• [DATA SHOWN]:
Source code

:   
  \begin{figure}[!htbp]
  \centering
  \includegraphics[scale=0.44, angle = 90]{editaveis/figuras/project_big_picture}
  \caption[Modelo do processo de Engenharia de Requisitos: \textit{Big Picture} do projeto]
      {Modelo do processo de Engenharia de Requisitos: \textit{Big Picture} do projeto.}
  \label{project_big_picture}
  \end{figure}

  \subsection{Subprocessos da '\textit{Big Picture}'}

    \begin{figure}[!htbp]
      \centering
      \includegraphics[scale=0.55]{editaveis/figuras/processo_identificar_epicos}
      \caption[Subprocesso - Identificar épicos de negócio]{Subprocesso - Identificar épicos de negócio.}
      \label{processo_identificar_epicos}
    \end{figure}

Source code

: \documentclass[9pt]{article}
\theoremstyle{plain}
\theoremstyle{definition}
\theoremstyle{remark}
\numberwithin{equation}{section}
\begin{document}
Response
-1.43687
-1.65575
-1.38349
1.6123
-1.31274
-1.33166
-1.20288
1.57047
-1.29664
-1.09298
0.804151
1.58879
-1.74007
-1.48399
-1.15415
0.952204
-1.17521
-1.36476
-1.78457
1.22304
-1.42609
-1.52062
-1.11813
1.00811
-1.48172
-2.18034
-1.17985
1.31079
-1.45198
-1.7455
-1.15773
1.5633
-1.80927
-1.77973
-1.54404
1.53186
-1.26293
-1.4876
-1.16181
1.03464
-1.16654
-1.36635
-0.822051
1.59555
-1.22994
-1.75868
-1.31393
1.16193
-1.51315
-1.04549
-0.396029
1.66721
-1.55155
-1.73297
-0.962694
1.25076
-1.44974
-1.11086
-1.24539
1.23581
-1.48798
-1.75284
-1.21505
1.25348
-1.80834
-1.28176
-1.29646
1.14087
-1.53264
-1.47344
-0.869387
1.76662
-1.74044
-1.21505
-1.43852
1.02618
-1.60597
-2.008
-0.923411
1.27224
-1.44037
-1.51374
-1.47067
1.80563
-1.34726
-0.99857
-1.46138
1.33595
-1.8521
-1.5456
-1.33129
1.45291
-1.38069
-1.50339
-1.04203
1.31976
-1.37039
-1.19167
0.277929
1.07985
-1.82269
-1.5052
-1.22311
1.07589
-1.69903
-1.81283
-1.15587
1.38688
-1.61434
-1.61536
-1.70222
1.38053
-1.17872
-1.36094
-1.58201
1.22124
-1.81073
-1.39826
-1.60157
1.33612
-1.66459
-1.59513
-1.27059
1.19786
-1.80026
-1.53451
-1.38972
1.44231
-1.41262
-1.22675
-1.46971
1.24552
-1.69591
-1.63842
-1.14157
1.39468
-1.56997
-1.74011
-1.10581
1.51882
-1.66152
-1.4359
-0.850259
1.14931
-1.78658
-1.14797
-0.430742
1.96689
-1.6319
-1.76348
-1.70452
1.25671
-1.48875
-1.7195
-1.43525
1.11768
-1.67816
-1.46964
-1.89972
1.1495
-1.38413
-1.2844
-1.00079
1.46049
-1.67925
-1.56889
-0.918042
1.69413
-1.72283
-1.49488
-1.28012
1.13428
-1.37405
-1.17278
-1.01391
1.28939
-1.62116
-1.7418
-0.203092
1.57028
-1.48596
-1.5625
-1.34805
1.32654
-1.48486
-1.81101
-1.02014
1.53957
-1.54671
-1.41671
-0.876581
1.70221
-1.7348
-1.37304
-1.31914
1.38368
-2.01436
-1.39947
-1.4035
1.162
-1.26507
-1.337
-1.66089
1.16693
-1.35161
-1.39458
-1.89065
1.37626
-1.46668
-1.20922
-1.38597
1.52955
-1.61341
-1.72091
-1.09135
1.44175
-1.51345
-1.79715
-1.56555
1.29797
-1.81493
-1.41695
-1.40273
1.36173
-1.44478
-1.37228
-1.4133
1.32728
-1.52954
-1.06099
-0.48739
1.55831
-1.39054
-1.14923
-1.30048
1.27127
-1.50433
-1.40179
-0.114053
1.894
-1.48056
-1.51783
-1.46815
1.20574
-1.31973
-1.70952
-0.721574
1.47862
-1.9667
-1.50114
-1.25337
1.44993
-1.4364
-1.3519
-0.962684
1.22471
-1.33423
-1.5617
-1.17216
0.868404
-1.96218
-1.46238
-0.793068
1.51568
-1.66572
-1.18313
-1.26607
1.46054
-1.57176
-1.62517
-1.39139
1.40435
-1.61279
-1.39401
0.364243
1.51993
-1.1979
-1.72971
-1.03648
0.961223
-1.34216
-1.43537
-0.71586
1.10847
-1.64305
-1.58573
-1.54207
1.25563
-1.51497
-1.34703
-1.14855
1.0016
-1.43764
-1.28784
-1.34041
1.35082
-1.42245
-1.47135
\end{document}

• [TASK INSTRUCTIONS]: Check every line of the data above for the string "label", and copy those that have it.

• [ANSWER TO THIS TASK]:
  \label{project_big_picture}
      \label{processo_identificar_epicos}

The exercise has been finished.